On December 31, 2013, I made a resolution to try to write a blog post every day in 2014. So far, I've written one. Oh well.
A story that appeared this morning via the Zinn Education Project prompted me to reflect a little. The story is about how, 45 years ago today, President LBJ had a luncheon for women who at the time were viewed as being active in various ways. Among the guests was Eartha Kitt, famous for the song "Santa Baby" and also for being, for a time, Catwoman. When she was invited to say something, she stood up and, in LBJ's face, criticized the Vietnam War. For some time after that, she found it hard to get work. It was like that back then.
I had not heard about this, and that revelation got me wishing that I had become more politically aware earlier on. People say that you're liberal when you're young, and then conservative as you get older. I am the reversal of that process. In January 1968 I was a senior at William & Mary, just waking up, partly because I had extra energy available from having to stop the competitive running that got me into William & Mary in the first place. I was taking Russian, not for blatantly political reasons so much as to be able to read the fascinating writing I had seen on signs and banners in the film Doctor Zhivago. I read the Communist Manifesto, not as a required thing, but to see what the Young Americans for Freedom (YAF) members who kept coming around trying to get me to join were so jacked up about; and surprise, some of it made sense.

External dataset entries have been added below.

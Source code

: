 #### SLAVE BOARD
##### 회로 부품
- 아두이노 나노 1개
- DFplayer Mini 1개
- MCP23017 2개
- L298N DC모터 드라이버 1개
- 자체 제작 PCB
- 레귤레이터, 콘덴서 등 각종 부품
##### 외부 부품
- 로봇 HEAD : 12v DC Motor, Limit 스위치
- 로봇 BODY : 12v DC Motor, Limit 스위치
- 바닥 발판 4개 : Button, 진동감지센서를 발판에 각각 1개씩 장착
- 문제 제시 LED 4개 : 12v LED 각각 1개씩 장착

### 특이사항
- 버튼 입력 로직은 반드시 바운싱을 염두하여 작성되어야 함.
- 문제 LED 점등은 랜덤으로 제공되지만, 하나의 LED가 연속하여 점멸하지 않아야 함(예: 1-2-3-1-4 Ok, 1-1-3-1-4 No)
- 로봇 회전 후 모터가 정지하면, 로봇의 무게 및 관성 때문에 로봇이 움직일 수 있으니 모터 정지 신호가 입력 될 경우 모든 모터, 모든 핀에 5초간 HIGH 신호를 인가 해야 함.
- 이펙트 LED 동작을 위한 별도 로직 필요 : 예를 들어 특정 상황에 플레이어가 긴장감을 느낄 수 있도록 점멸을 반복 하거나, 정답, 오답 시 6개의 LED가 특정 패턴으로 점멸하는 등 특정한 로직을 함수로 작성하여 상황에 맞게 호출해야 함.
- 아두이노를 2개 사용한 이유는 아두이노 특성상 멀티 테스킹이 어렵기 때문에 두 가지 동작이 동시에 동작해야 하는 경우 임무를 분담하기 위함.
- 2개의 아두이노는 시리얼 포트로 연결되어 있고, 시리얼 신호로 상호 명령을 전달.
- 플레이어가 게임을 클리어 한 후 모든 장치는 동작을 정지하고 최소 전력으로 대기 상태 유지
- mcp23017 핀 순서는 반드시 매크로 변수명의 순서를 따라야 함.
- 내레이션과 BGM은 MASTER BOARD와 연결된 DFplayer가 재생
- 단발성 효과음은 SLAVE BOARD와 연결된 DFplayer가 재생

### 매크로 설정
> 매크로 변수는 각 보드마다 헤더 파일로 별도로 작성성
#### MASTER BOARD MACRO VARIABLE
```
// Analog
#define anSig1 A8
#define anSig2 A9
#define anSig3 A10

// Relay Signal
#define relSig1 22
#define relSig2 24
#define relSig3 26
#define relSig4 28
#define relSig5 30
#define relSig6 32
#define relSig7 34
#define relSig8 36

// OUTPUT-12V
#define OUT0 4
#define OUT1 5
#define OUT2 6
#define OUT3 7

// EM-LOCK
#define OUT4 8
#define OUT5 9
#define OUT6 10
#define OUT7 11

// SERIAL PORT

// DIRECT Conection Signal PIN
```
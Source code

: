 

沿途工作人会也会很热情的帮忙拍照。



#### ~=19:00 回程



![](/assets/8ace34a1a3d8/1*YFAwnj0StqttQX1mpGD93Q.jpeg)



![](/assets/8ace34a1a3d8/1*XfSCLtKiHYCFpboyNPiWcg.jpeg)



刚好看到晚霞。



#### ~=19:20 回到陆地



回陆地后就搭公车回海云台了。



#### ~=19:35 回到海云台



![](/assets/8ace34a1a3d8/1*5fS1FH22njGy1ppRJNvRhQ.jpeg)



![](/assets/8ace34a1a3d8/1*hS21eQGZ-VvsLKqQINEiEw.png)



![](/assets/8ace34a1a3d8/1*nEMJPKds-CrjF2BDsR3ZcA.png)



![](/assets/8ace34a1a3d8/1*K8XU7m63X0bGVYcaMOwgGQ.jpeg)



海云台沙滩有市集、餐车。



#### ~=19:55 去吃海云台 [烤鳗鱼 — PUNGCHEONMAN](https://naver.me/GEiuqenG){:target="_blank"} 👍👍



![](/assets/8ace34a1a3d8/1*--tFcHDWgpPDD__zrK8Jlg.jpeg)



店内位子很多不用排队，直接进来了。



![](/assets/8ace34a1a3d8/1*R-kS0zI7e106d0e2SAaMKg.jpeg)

I was already a little bit preset towards cynicism with regards to the official US line on the Soviet Union, "communism," and such. Of course, in public school in the 1950s I had practiced diving under my school desk at the sound of the air raid sirens. The desks were wooden... At least we could say that we were close enough to strategic targets like Washington, Camp David, and Fort Ritchie that we might be, marginally, on somebody's radar. At the same time, though, as a high school distance runner my coach had lent out books on the great distance runners of that time, many of whom were from Eastern Bloc countries. Reading about them, they seemed like pretty normal, even admirable, people.
After graduation, in the summer of 1968, a friend and I wandered around behind the "Iron Curtain" for a few weeks looking for the Red Menace, but all we found were open, generous people and a horrible knockoff of Coca Cola (the People's Cola, we called it). In Prague we spent a little time with one of those athletes I had read about, Emil Zátopek, and found him and others not only normal and admirable, but distinctly proud of the direction socialism was taking in what was then Czechoslovakia.
Also in Prague, we visited the North Vietnam Information Agency, and got a glimpse of their side of the story: photos of bombings, people and buildings blown apart. We were doing to them what we said they were doing to us, except that it was all taking place in their country, and we were the invaders. This was sobering.
There's more, but I'll save it for another post.